Repensar la libertad

Hace unos meses escribía en estas mismas páginas que, si quiere levantar cabeza, la izquierda debería replantearse el horizonte de la libertad. Mi argumento principal consistía en que la decadencia del ideario progresista había corrido de forma paralela a la radicalización sin paradigma ni horizonte de la libertad individual favorecida por la explosión neoliberal, la caída del muro de Berlín, el ensimismamiento tecnológico y la globalización.

Y es que, quizá debamos replantearnos el concepto de libertad que tan sumariamente asociamos a nuestros 'valores europeos', y, más específicamente, quizá debamos replantearnos donde se sitúa la desdibujada frontera entre la libertad individual y las libertades que podríamos llamar comunitarias, aquellas que representan la voluntad común.

En Occidente hemos alcanzado la autonomía personal absoluta y tan solo cabe apelar a la justicia –no a la ética ni a la responsabilidad– para contener abusos. Hacemos burla de la bondad y la inocencia, medra la codicia. La horripilante tasa de criminalidad en Estados Unidos y Centroamérica, la irrupción del mercado en la reproducción y la maternidad, la corrupción o la evasión fiscal acaso sean epifenómenos de una forma perversa de entender esa libertad individual de la que tan orgullosos estamos los que nos creemos herederos de la razón ilustrada cuando, en realidad, lo somos del libertinaje romántico.

Mientras tanto, en Rusia, en el lejano Oriente, tanto las democracias como los regímenes autoritarios han puesto tradicionalmente límites a la libertad individual en aras de la cohesión social, del control de la delincuencia o del progreso económico.

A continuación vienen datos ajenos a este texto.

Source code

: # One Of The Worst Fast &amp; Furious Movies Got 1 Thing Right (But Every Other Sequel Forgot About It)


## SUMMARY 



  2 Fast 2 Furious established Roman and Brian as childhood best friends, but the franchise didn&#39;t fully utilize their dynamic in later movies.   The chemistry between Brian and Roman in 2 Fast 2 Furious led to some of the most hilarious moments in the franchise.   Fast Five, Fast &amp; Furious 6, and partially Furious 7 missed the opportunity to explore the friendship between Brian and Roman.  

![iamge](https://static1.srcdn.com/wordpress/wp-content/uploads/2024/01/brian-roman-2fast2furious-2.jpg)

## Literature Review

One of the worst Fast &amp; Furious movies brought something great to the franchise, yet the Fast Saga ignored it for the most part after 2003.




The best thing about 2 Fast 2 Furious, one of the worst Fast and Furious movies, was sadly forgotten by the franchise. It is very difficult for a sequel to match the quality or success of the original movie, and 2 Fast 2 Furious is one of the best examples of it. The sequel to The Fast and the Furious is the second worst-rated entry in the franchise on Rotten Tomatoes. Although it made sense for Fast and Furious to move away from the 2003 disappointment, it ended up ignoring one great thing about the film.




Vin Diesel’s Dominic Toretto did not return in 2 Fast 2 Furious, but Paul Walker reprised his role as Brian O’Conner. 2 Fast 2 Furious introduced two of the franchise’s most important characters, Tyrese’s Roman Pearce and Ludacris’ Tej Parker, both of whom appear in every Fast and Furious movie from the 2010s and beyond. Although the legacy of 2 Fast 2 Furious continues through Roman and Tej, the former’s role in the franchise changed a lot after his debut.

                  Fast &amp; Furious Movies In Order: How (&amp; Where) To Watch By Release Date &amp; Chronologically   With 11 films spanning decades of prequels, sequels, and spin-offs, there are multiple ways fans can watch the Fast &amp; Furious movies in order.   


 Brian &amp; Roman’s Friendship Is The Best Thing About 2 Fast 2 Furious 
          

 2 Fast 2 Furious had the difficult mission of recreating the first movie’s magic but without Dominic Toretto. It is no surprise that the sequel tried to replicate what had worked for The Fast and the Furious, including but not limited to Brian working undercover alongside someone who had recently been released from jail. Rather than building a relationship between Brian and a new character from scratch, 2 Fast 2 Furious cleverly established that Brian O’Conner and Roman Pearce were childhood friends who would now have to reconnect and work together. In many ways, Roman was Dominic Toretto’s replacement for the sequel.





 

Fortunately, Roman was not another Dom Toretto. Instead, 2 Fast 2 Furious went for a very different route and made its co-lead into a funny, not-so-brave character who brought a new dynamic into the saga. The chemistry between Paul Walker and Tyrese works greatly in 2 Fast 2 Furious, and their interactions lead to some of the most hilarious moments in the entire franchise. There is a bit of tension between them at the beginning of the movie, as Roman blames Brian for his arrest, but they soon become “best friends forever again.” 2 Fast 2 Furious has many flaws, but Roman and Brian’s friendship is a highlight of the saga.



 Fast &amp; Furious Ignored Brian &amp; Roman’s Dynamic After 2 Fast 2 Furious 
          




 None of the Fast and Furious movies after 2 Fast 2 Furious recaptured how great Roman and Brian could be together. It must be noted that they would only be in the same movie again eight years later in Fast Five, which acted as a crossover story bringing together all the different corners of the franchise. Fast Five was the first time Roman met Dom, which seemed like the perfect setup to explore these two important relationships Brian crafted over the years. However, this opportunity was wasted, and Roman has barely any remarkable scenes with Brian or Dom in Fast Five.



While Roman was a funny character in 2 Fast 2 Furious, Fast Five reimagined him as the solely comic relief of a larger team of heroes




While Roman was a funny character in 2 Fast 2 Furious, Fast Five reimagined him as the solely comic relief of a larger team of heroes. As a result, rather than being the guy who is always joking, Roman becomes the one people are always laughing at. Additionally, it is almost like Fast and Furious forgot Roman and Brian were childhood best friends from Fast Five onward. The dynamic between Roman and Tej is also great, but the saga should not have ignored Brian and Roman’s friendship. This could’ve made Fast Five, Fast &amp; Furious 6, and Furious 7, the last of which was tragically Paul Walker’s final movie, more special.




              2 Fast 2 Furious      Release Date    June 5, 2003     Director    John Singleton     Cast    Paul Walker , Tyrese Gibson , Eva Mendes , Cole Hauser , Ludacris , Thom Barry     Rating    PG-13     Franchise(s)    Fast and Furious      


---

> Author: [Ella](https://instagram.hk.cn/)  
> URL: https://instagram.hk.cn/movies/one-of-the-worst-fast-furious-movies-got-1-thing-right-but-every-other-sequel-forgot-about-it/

Los gurús del capitalismo no daban un duro por el PIB de un país de partido único y con una coacción férrea de las libertades y, sin embargo, China ha demostrado una inusitada capacidad de producción competitiva y crecimiento.

Pero incluso en países más liberales (Japón, Singapur, Corea Sur), las leyes sobre espacios públicos, decencia profesional o cuidado medioambiental son extremadamente rigurosas (desde nuestro punto de vista, claro está). A cambio, son países con una delincuencia asombrosamente baja y gran empuje colectivo. Una residente colombiana en Singapur escribía en su blog que a pesar de que las reglas estrictas, estas han creado una cierta conciencia social positiva y una utopía de convivencia que para los expatriados puede ser un cambio impresionante y refrescante.

El giro anti-CETA del PSOE y su flirteo con los emergentes neotrotskistas de Podemos-IU quizá sean ya un primer aviso de que la izquierda se quita complejos y reconsidera poner límites a la globalización y a la libertad de comercio, dos de las banderas neoliberales hasta ahora incuestionadas. ¿Es posible que hayamos llegado a un punto en que para avanzar en la justicia social, la convivencia, la preservación del medio ambiente o la economía sostenible sea necesario limitar algunas libertades?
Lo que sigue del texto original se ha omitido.